Its really not a myth, AMD drivers on windows have completely terrible openGL performance for instance.
Do you have any benchmark comparisons to support this claim? All I can find in searching are random threads of people saying this, but nobody providing any actual evidence or comparisons.
The few games using OpenGL on Windows I can find show AMD's performance being perfectly competent:
The nvidia cards were on average a bit faster, but that was true in DX as well. Meaning it wasn't just "lol amd opengl drivers"
And of course Linux testing, where OpenGL is far more common, shows no major disparity, either, which you already know hence the qualifier of "on windows" but that qualifier makes no sense. It's going to be the bulk of the same code between windows & linux for the driver, as has also been rather well tested & verified.
Which gets back to "it's a goddamn 16 year old myth" that literally spawned out of Nvidia's hyper aggressive opengl optimization of Quake 3.
You’re confusing performance with stability. See my other reply about OpenGL drivers.
I’ll take the word of a well respected former ATI employee.
You're clearly confused as to the topic you're replying to. I responded with benchmarks to someone who said performance was bad. Stability was not the topic of discussion in this subthread.
I've had both Intel and AMD cpu's and both AMD and Nvidia GPU's (I guess you could add Intel too for their integrated gpu's) and my AMD experience has been generally quite pleasant and problem-free.
Now that AMD has closed the gap, and passed Intel’s per core performance in the 16-core CPU market, it has a platform with more RAM capacity and more PCIe lanes along with more performance than the Intel Xeon Gold 6142M, at around a quarter of the price.
What does Intel have so far up its sleeve that AMD has to virtually give away its chips like this?
not only amd is providing a good performance, value and features(omg, so many pci lanes), amd can actually deliver their chips without the wait.
the lead time for intel desktop models(i7-9700) is months. i know that enterprise vendors are also experiencing intel cpu shortages and long wait times. Some discussion https://www.reddit.com/r/sysadmin/comments/9ea8y2/intel_cant...
If you need that many cores why don't you get a dedicated server?
I don't need that many core as in 64 Core or 128vCPU. I just hope we get better pricing on Core Count. Now I do want a Dedicated Server but having Cloud / VM is much easier for Scaling. It would have been great if there are CloudVM provider that has Dedicated Server as Baseline, but so far only Vultr has it.
I can't wait for DO to offer EPYC, or hopefully Zen 2 as they are very close to launch. I need more CPU Core but instead most of the Cloud Vendor offer me 1 Core ( Actually 1 Thread ) and 2GB Memory.

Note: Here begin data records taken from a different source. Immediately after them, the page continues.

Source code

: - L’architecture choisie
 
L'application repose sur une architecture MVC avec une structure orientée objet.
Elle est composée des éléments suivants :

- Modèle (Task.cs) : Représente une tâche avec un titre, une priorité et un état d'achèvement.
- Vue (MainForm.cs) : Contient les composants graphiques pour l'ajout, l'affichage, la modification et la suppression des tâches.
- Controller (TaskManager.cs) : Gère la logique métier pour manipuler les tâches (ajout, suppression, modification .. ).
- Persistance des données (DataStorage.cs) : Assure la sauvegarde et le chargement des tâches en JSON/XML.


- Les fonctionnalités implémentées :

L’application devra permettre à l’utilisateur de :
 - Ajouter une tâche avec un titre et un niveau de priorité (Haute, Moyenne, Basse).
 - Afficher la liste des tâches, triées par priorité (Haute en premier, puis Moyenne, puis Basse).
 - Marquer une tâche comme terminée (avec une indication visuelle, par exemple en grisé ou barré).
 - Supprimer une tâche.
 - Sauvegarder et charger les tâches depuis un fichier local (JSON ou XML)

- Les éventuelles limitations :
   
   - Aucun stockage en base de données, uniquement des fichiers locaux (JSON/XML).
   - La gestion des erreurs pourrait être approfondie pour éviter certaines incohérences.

I would much rather see a 1:1 Core and Memory Config.
SQL Server switched from CPU-based licensing to core-based licensing as of their 2012 version and they included a "core factor" that reduced licensing costs if you were running on AMD cores to 75% of the cost for Intel cores to account for AMD's then-lower per-core performance.
Are you sure that lower core factor applies to EPYC ?

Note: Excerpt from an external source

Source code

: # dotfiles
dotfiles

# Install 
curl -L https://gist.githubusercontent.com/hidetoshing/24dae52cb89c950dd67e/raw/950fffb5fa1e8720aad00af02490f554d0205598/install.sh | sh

The document http://download.microsoft.com/download/4/4/5/445627B4-9AB0-4...
mentions only old Opterons.
That applied only to certain AMD CPUs that were available in 2012. It's just an example in which there was some effort to take a "fairer" approach to per-core licensing. It's especially notable since the EPYC line is evidence of the great strides that AMD has made since then when MS just gave you a blanket discount for running SQL Server on AMD cores.
OT, but isn't the entire "per core" licensing scheme completely absurd for many products?
Since we know that in any significant system the effects of latencies in various cache hierarchies, buses, networks, storage, and cross process synchronization makes enormous difference in performance it's easy to see the CPU performance alone is not really a good predictor of system performance.
Thus, with a price calculated per CPU core the solution space narrows significantly, and experience tells us that solutions where per core licensing is involved tend to include expensive, hard to support networking and storage hardware which few would buy if not per core licensing had taken that option away.
If you want to charge per unit of work, then figure out how to do just that, and don't charge for what is effectively a theoretical peak unit of load?
IBM does this with their PVU model, everyone HATES it because it's a logistical nightmare to deal with (except IBM, of course).
Oracle tried that. It was called "Universal Power Unit" pricing. http://houseofbrick.com/oracle-universal-power-unit-licensin...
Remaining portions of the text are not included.